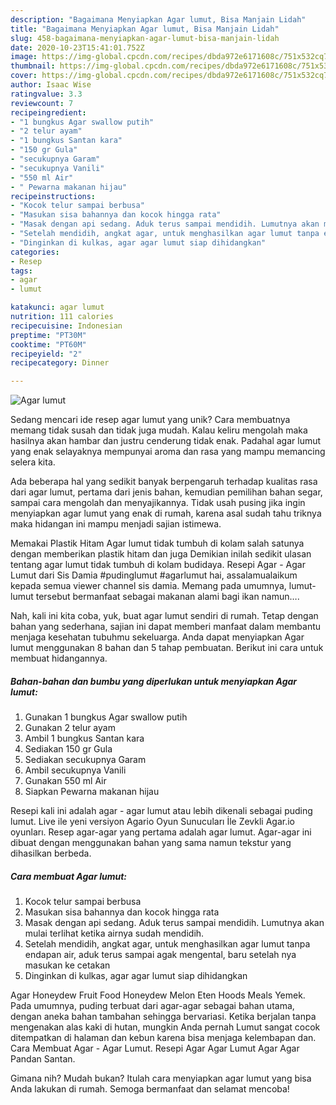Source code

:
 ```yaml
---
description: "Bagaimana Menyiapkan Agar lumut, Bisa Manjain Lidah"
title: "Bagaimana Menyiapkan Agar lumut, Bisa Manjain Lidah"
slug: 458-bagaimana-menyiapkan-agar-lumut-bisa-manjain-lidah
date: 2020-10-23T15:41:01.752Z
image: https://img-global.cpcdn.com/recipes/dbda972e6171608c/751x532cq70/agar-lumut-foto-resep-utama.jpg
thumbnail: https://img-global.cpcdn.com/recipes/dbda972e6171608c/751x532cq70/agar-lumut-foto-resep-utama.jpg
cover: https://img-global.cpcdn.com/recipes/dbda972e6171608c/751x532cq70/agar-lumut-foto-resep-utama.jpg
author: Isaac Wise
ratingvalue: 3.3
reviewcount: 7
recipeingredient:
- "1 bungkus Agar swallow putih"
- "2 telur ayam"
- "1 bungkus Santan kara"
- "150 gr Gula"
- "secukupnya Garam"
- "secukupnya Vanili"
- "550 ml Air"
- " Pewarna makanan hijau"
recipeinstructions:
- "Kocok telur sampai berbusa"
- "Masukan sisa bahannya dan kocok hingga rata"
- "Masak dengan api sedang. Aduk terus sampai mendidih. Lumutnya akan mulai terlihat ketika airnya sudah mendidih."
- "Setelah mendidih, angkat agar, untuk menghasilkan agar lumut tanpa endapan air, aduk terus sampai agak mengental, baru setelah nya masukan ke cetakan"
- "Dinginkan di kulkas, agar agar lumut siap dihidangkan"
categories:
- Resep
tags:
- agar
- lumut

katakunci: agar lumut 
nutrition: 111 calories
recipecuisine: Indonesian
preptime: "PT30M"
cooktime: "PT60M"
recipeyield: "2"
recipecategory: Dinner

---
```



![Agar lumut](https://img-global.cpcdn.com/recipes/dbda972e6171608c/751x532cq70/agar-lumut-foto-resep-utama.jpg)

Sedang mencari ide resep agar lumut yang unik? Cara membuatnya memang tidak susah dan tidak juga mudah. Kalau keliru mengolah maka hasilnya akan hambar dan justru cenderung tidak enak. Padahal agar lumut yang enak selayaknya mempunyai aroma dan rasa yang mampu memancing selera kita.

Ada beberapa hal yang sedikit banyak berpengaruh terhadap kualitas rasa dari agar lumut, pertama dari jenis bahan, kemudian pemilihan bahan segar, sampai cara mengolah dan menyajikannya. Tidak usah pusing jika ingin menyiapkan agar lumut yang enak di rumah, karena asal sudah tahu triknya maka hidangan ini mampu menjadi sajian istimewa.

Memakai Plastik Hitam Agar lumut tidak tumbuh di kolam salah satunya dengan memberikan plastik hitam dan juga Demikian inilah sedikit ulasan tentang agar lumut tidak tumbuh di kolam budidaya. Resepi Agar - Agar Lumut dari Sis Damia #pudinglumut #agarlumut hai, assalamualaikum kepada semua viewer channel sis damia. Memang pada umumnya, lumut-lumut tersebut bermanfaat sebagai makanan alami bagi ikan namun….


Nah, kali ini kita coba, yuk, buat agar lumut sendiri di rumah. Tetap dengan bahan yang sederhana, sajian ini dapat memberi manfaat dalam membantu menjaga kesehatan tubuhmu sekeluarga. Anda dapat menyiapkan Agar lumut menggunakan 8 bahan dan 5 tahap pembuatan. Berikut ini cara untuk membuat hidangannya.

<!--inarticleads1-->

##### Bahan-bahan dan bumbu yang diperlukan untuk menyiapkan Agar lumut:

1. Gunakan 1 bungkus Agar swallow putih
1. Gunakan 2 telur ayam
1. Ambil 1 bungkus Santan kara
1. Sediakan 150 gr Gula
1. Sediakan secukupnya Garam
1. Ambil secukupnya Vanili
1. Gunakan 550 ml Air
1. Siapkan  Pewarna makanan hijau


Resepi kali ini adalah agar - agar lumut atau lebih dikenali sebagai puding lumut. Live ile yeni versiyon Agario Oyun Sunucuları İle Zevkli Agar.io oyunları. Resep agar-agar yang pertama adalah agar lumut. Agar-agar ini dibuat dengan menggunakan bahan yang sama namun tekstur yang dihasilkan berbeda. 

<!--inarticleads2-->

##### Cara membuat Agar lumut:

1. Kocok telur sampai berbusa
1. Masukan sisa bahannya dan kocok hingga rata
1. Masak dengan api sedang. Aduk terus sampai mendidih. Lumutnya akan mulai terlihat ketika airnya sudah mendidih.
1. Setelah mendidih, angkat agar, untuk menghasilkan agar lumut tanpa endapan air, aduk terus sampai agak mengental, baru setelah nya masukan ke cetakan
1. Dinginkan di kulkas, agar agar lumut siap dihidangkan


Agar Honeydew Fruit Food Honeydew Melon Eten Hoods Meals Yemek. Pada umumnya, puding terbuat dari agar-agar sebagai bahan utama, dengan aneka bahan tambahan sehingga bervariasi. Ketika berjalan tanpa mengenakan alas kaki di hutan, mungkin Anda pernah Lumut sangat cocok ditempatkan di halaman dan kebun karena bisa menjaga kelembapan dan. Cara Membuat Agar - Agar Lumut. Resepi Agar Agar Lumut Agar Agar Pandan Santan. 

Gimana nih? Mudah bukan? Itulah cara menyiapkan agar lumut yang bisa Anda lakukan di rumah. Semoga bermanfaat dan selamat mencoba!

_____

Every line where "agak" appears must be returned from the listing above.

■ Answer below:
- "Setelah mendidih, angkat agar, untuk menghasilkan agar lumut tanpa endapan air, aduk terus sampai agak mengental, baru setelah nya masukan ke cetakan"
1. Setelah mendidih, angkat agar, untuk menghasilkan agar lumut tanpa endapan air, aduk terus sampai agak mengental, baru setelah nya masukan ke cetakan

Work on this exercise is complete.